State Environmental Protection Key Laboratory of Integrated Surface Water-Groundwater Pollution Control, School of Environmental Science and Engineering, Southern University of Science and Technology, Shenzhen 518055, China.
Department of Electrical and Computer Engineering, Stony Brook University, Stony Brook, NY 11794, USA; West Windsor-Plainsboro High School North, Plainsboro, NJ 08536, USA.
Sci Total Environ. 2021 Mar 20;761:144114. doi: 10.1016/j.scitotenv.2020.144114. Epub 2020 Dec 15.

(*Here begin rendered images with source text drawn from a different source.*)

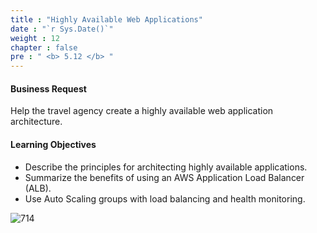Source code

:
 ```yaml
---
title : "Highly Available Web Applications"
date : "`r Sys.Date()`"
weight : 12
chapter : false
pre : " <b> 5.12 </b> "
---
```


#### Business Request
Help the travel agency create a highly available web application architecture.

#### Learning Objectives
- Describe the principles for architecting highly available applications.
- Summarize the benefits of using an AWS Application Load Balancer (ALB).
- Use Auto Scaling groups with load balancing and health monitoring.

![714](/thedevops/images/7-projects/7.1-cquest/12.png?featherlight=false&width=90pc)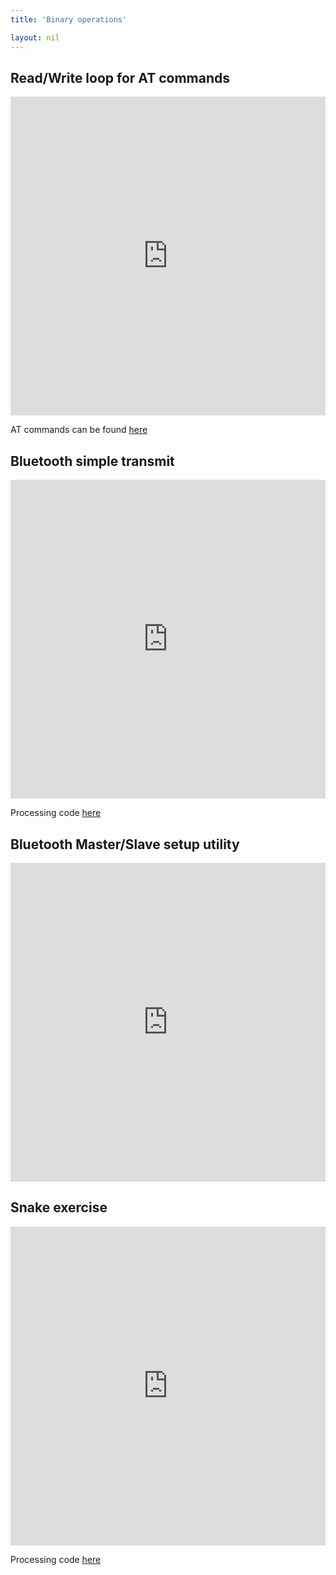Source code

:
 ```yaml
---
title: 'Binary operations'

layout: nil
---
```


## Read/Write loop for AT commands


<p><iframe src="https://create.arduino.cc/editor/andreabianchi/a5378d0d-55d0-40af-99d4-0f5bf26f41b7/preview?embed" height="510px" width="100%"  frameborder="0"></iframe></p>

AT commands can be found [here](https://www.dropbox.com/s/6467unn8hx33q6c/ip11.1_appendix.pdf?dl=0)


## Bluetooth simple transmit

<p><iframe src="https://create.arduino.cc/editor/andreabianchi/1d100684-393a-4628-a1b1-cb9d6732c5ee/preview?embed" height="510px" width="100%"  frameborder="0"></iframe></p>

Processing code [here](https://www.dropbox.com/s/zklepto7cglmf68/SimpleReceiver.zip?dl=0)

## Bluetooth Master/Slave setup utility

<p><iframe src="https://create.arduino.cc/editor/andreabianchi/9a3e472f-0f4d-4a24-bf6d-04bfbc08bb20/preview?embed" height="510px" width="100%"  frameborder="0"></iframe></p>

## Snake exercise

<p><iframe src="https://create.arduino.cc/editor/andreabianchi/cb1245ca-2464-46b5-a2a0-3beeefd8d39a/preview?embed" height="510px" width="100%"  frameborder="0"></iframe></p>

Processing code [here](https://www.dropbox.com/s/vwe3tvsn9dciws6/Snake.zip?dl=0)
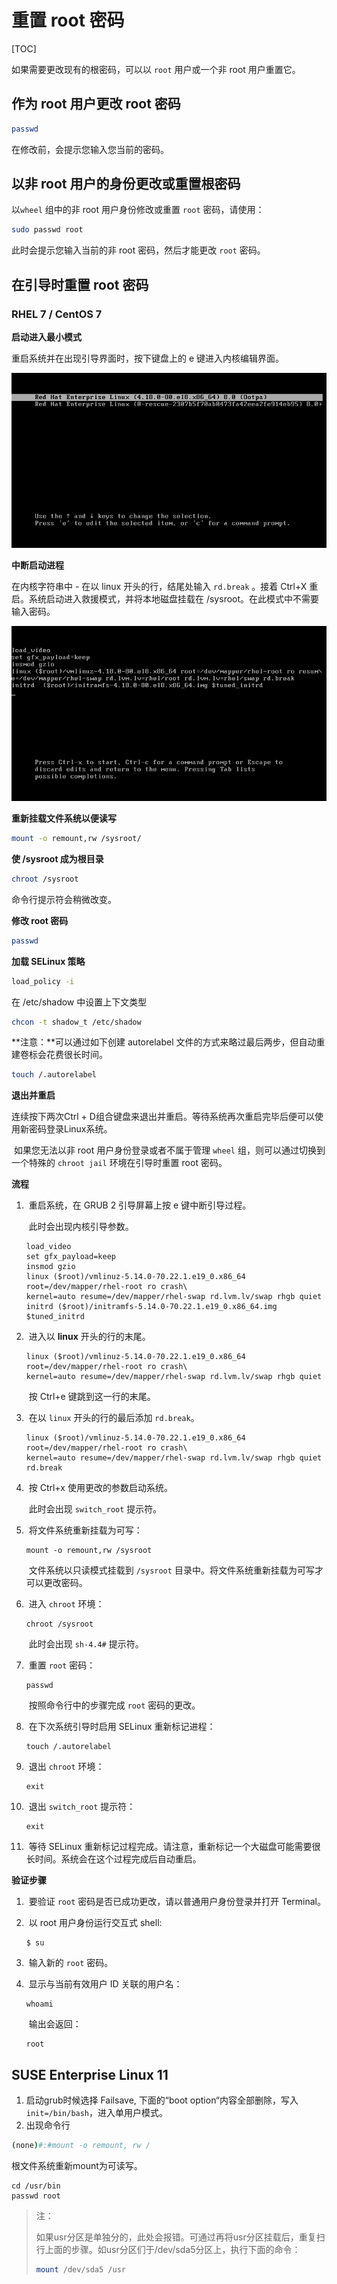 # 重置 root 密码

[TOC]

如果需要更改现有的根密码，可以以 `root` 用户或一个非 root 用户重置它。 	

## 作为 root 用户更改 root 密码

```bash
passwd
```

在修改前，会提示您输入您当前的密码。 				

## 以非 root 用户的身份更改或重置根密码

以`wheel` 组中的非 root 用户身份修改或重置 `root` 密码，请使用：

```bash
sudo passwd root
```

此时会提示您输入当前的非 root 密码，然后才能更改 `root` 密码。

## 在引导时重置 root 密码

### RHEL 7 / CentOS 7

**启动进入最小模式**

重启系统并在出现引导界面时，按下键盘上的 e 键进入内核编辑界面。

 ![](../../Image/l/i/Linux系统的引导界面.png)

**中断启动进程**

在内核字符串中 - 在以 linux 开头的行，结尾处输入 `rd.break` 。接着 Ctrl+X 重启。系统启动进入救援模式，并将本地磁盘挂载在 /sysroot。在此模式中不需要输入密码。

 ![](../../Image/n/内核信息的编辑界面.png)

**重新挂载文件系统以便读写**

```bash
mount -o remount,rw /sysroot/
```

**使 /sysroot 成为根目录**

```bash
chroot /sysroot
```

命令行提示符会稍微改变。

**修改 root 密码**

```bash
passwd
```

**加载 SELinux 策略**

```bash
load_policy -i
```

在 /etc/shadow 中设置上下文类型

```bash
chcon -t shadow_t /etc/shadow
```

**注意：**可以通过如下创建 autorelabel 文件的方式来略过最后两步，但自动重建卷标会花费很长时间。

```bash
touch /.autorelabel
```

**退出并重启**

连续按下两次Ctrl + D组合键盘来退出并重启。等待系统再次重启完毕后便可以使用新密码登录Linux系统。



​				如果您无法以非 root 用户身份登录或者不属于管理 `wheel` 组，则可以通过切换到一个特殊的 `chroot jail` 环境在引导时重置 root 密码。 		

**流程**

1. ​						重启系统，在 GRUB 2 引导屏幕上按 e 键中断引导过程。 				

   ​						此时会出现内核引导参数。 				

   

   ```none
   load_video
   set gfx_payload=keep
   insmod gzio
   linux ($root)/vmlinuz-5.14.0-70.22.1.e19_0.x86_64 root=/dev/mapper/rhel-root ro crash\
   kernel=auto resume=/dev/mapper/rhel-swap rd.lvm.lv/swap rhgb quiet
   initrd ($root)/initramfs-5.14.0-70.22.1.e19_0.x86_64.img $tuned_initrd
   ```

2. ​						进入以 **linux** 开头的行的末尾。 				

   

   ```none
   linux ($root)/vmlinuz-5.14.0-70.22.1.e19_0.x86_64 root=/dev/mapper/rhel-root ro crash\
   kernel=auto resume=/dev/mapper/rhel-swap rd.lvm.lv/swap rhgb quiet
   ```

   ​						按 Ctrl+e 键跳到这一行的末尾。 				

3. ​						在以 `linux` 开头的行的最后添加 `rd.break`。 				

   

   ```none
   linux ($root)/vmlinuz-5.14.0-70.22.1.e19_0.x86_64 root=/dev/mapper/rhel-root ro crash\
   kernel=auto resume=/dev/mapper/rhel-swap rd.lvm.lv/swap rhgb quiet rd.break
   ```

4. ​						按 Ctrl+x 使用更改的参数启动系统。 				

   ​						此时会出现 `switch_root` 提示符。 				

5. ​						将文件系统重新挂载为可写： 				

   

   ```none
   mount -o remount,rw /sysroot
   ```

   ​						文件系统以只读模式挂载到 `/sysroot` 目录中。将文件系统重新挂载为可写才可以更改密码。 				

6. ​						进入 `chroot` 环境： 				

   

   ```none
   chroot /sysroot
   ```

   ​						此时会出现 `sh-4.4#` 提示符。 				

7. ​						重置 `root` 密码： 				

   

   ```none
   passwd
   ```

   ​						按照命令行中的步骤完成 `root` 密码的更改。 				

8. ​						在下次系统引导时启用 SELinux 重新标记进程： 				

   

   ```none
   touch /.autorelabel
   ```

9. ​						退出 `chroot` 环境： 				

   

   ```none
   exit
   ```

10. ​						退出 `switch_root` 提示符： 				

    

    ```none
    exit
    ```

11. ​						等待 SELinux 重新标记过程完成。请注意，重新标记一个大磁盘可能需要很长时间。系统会在这个过程完成后自动重启。 				

**验证步骤**

1. ​						要验证 `root` 密码是否已成功更改，请以普通用户身份登录并打开 Terminal。 				

2. ​						以 root 用户身份运行交互式 shell: 				

   

   ```none
   $ su
   ```

3. ​						输入新的 `root` 密码。 				

4. ​						显示与当前有效用户 ID 关联的用户名： 				

   

   ```none
   whoami
   ```

   ​						输出会返回： 				

   

   ```none
   root
   ```



## SUSE Enterprise Linux 11

1. 启动grub时候选择 Failsave, 下面的“boot option“内容全部删除，写入`init=/bin/bash`，进入单用户模式。
2. 出现命令行

```bash
(none)#:#mount -o remount, rw /
```

 根文件系统重新mount为可读写。

```bsh
cd /usr/bin
passwd root
```

> 注：
>
> 如果usr分区是单独分的，此处会报错。可通过再将usr分区挂载后，重复扫行上面的步骤。如usr分区们于/dev/sda5分区上，执行下面的命令：
>
> ```bash
> mount /dev/sda5 /usr
> ```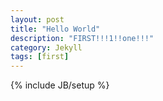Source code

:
 ```yaml
---
layout: post
title: "Hello World"
description: "FIRST!!!1!!one!!!"
category: Jekyll
tags: [first]
---
```

{% include JB/setup %}
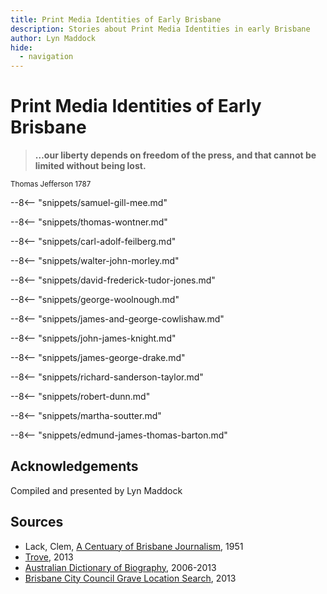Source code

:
 ```yaml
---
title: Print Media Identities of Early Brisbane
description: Stories about Print Media Identities in early Brisbane
author: Lyn Maddock
hide:
  - navigation
---
```


# Print Media Identities of Early Brisbane  

>**…our liberty depends on freedom of the press, and that cannot be limited without being lost.** 

<small>Thomas Jefferson 1787</small>

--8<-- "snippets/samuel-gill-mee.md"

--8<-- "snippets/thomas-wontner.md"

--8<-- "snippets/carl-adolf-feilberg.md"

--8<-- "snippets/walter-john-morley.md"

--8<-- "snippets/david-frederick-tudor-jones.md"

--8<-- "snippets/george-woolnough.md"

--8<-- "snippets/james-and-george-cowlishaw.md"

--8<-- "snippets/john-james-knight.md"

--8<-- "snippets/james-george-drake.md"

--8<-- "snippets/richard-sanderson-taylor.md"

--8<-- "snippets/robert-dunn.md"

--8<-- "snippets/martha-soutter.md"

--8<-- "snippets/edmund-james-thomas-barton.md"

## Acknowledgements

Compiled and presented by Lyn Maddock

## Sources

- Lack, Clem, [A Centuary of Brisbane Journalism](https://espace.library.uq.edu.au), 1951
- [Trove](https://trove.nla.gov.au), 2013
- [Australian Dictionary of Biography](https://adb.anu.edu.au), 2006-2013
- [Brisbane City Council Grave Location Search](https://graves.brisbane.qld.gov.au), 2013

<!--
<div class="noprint" markdown="1">
## Brochure

**[Download this walk](../assets/guides/printers.pdf)** - designed to be printed and folded in half to make an A5 brochure.

</div>
-->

In the outbreak of infectious diseases such as COVID-19, social media channels are important tools for the public to obtain information and form their opinions on infection risk, which can affect their disease prevention behaviors and the consequent disease transmission processes. However, there has been a lack of theoretical investigation into how social media and human behaviors jointly affect the spread of infectious diseases. In this study, we develop an agent-based modeling framework that couples (1) a general opinion dynamics model that describes how individuals form their opinions on epidemic risk with various information sources, (2) a behavioral adoption model that simulates the adoption of disease prevention behaviors, and (3) an epidemiological SEIR model that simulates the spread of diseases in a host population. Through simulating the spread of a coronavirus-like disease in a hypothetical residential area, the modeling results show that social media can make a community more sensitive to external drivers. Social media can increase the public's awareness of infection risk, which is beneficial for epidemic containment, when high-quality epidemic information exists at the early stage of pandemics. However, fabricated and fake news on social media, after a "latent period", can lead to a significant increase in infection rate. The modeling results provide scientific evidence for the intricate interplay between social media and human behaviors in epidemic dynamics and control, and highlight the importance of public education to promote behavioral changes and the need to correct misinformation and fake news on social media in a timely manner.
在 COVID-19 等传染病爆发期间,社交媒体渠道是公众获取信息和形成感染风险观点的重要工具,这些观点可能会影响他们的疾病预防行为以及随之而来的疾病传播过程。然而,目前缺乏关于社交媒体和人类行为如何共同影响传染病传播的理论研究。在本研究中,我们开发了一个基于代理的建模框架,该框架结合了(1)一种通用的观点动力学模型,用于描述个体如何通过各种信息源形成对传染病风险的观点;(2)一种行为采用模型,用于模拟疾病预防行为的采用;以及(3)一种 SEIR 流行病学模型,用于模拟宿主人群中疾病的传播。通过模拟一种类似冠状病毒的疾病在假设的居民区中的传播,建模结果表明,社交媒体可以使社区对外部驱动因素更加敏感。当大流行病的早期存在高质量的传染病信息时,社交媒体可以提高公众对感染风险的认识,这有利于控制疫情。然而,社交媒体上的虚假和假新闻在“潜伏期”后,可能会导致感染率显著上升。建模结果为社交媒体和人类行为在疫情动态和控制中的复杂相互作用提供了科学证据,并强调了公众教育的重要性,以促进行为改变,以及及时纠正社交媒体上的错误信息和假新闻的必要性。